- [WHAT YOU NEED TO DO]
Output every entry below word for word, without its pictures.

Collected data
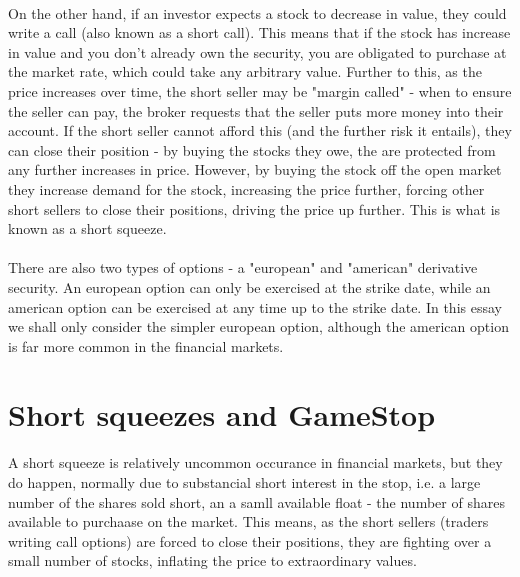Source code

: \documentclass[11pt]{article} %
\begin{document}
\paragraph{}
On the other hand, if an investor expects a stock to decrease 
in value, they could write a call (also known as a short call). This 
means that if the stock has increase in value and you don't already own 
the security, you are obligated to purchase at the market rate, which 
could take any arbitrary value. Further to this, as the price increases 
over time, the short seller may be "margin called" - when to ensure the 
seller can pay, the broker requests that the seller puts more money into 
their account. If the short seller cannot afford this (and the further 
risk it entails), they can close their position - by buying the stocks 
they owe, the are protected from any further increases in price. However, 
by buying the stock off the open market they increase demand for the 
stock, increasing the price further, forcing other short sellers to 
close their positions, driving the price up further. This is what is 
known as a short squeeze.
\paragraph{}\label{typesofoption}
There are also two types of options - a "european" and "american" 
derivative security. An european option can only be exercised at the 
strike date, while an american option can be exercised at any time up 
to the strike date. In this essay we shall only consider the simpler 
european option, although the american option is far more common in 
the financial markets.

\section{Short squeezes and GameStop}
A short squeeze is relatively uncommon occurance in financial markets, but they do 
happen, normally due to substancial short interest in the stop, i.e. a large number 
of the shares sold short, an a samll available float - the number of shares 
available to purchaase on the market. This means, as the short sellers (traders 
writing call options) are forced to close their positions, they are fighting over 
a small number of stocks, inflating the price to extraordinary values. 
\end{document}
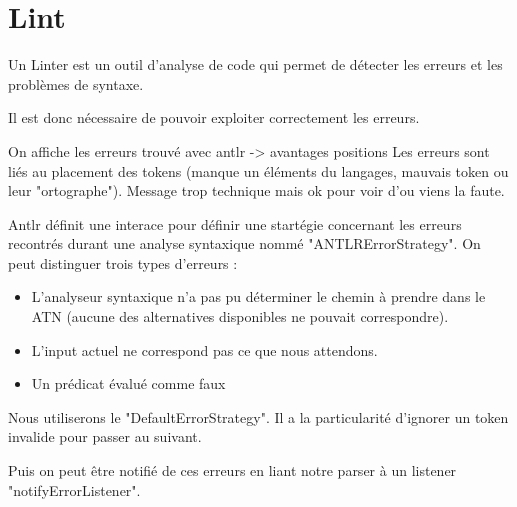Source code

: \documentclass[
    iict, %
    il, %
]{heig-tb}
\begin{document}



\section{Lint}
Un Linter est un outil d'analyse de code qui permet de détecter les erreurs et les problèmes de syntaxe.

Il est donc nécessaire de pouvoir exploiter correctement les erreurs.


On affiche les erreurs trouvé avec antlr -> avantages positions
Les erreurs sont liés au placement des tokens (manque un éléments du langages, mauvais token ou leur "ortographe").
Message trop technique mais ok pour voir d'ou viens la faute.

Antlr définit une interace pour définir une startégie concernant les erreurs recontrés durant une analyse syntaxique nommé "ANTLRErrorStrategy".
On peut distinguer trois types d'erreurs :
\begin{itemize}
    \item L'analyseur syntaxique n'a pas pu déterminer le chemin à prendre dans le ATN (aucune des alternatives disponibles ne pouvait correspondre).
    \item L'input actuel ne correspond pas ce que nous attendons.
    \item Un prédicat évalué comme faux
\end{itemize}

Nous utiliserons le "DefaultErrorStrategy". Il a la particularité d'ignorer un token invalide pour passer au suivant.

Puis on peut être notifié de ces erreurs en liant notre parser à un listener "notifyErrorListener".


\end{document}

- [ANSWER BELOW]
Source code

: \documentclass[11pt]{article} %
\begin{document}
\paragraph{}
On the other hand, if an investor expects a stock to decrease 
in value, they could write a call (also known as a short call). This 
means that if the stock has increase in value and you don't already own 
the security, you are obligated to purchase at the market rate, which 
could take any arbitrary value. Further to this, as the price increases 
over time, the short seller may be "margin called" - when to ensure the 
seller can pay, the broker requests that the seller puts more money into 
their account. If the short seller cannot afford this (and the further 
risk it entails), they can close their position - by buying the stocks 
they owe, the are protected from any further increases in price. However, 
by buying the stock off the open market they increase demand for the 
stock, increasing the price further, forcing other short sellers to 
close their positions, driving the price up further. This is what is 
known as a short squeeze.
\paragraph{}\label{typesofoption}
There are also two types of options - a "european" and "american" 
derivative security. An european option can only be exercised at the 
strike date, while an american option can be exercised at any time up 
to the strike date. In this essay we shall only consider the simpler 
european option, although the american option is far more common in 
the financial markets.

\section{Short squeezes and GameStop}
A short squeeze is relatively uncommon occurance in financial markets, but they do 
happen, normally due to substancial short interest in the stop, i.e. a large number 
of the shares sold short, an a samll available float - the number of shares 
available to purchaase on the market. This means, as the short sellers (traders 
writing call options) are forced to close their positions, they are fighting over 
a small number of stocks, inflating the price to extraordinary values. 
\end{document}
Source code

: \documentclass[
    iict, %
    il, %
]{heig-tb}
\begin{document}



\section{Lint}
Un Linter est un outil d'analyse de code qui permet de détecter les erreurs et les problèmes de syntaxe.

Il est donc nécessaire de pouvoir exploiter correctement les erreurs.


On affiche les erreurs trouvé avec antlr -> avantages positions
Les erreurs sont liés au placement des tokens (manque un éléments du langages, mauvais token ou leur "ortographe").
Message trop technique mais ok pour voir d'ou viens la faute.

Antlr définit une interace pour définir une startégie concernant les erreurs recontrés durant une analyse syntaxique nommé "ANTLRErrorStrategy".
On peut distinguer trois types d'erreurs :
\begin{itemize}
    \item L'analyseur syntaxique n'a pas pu déterminer le chemin à prendre dans le ATN (aucune des alternatives disponibles ne pouvait correspondre).
    \item L'input actuel ne correspond pas ce que nous attendons.
    \item Un prédicat évalué comme faux
\end{itemize}

Nous utiliserons le "DefaultErrorStrategy". Il a la particularité d'ignorer un token invalide pour passer au suivant.

Puis on peut être notifié de ces erreurs en liant notre parser à un listener "notifyErrorListener".


\end{document}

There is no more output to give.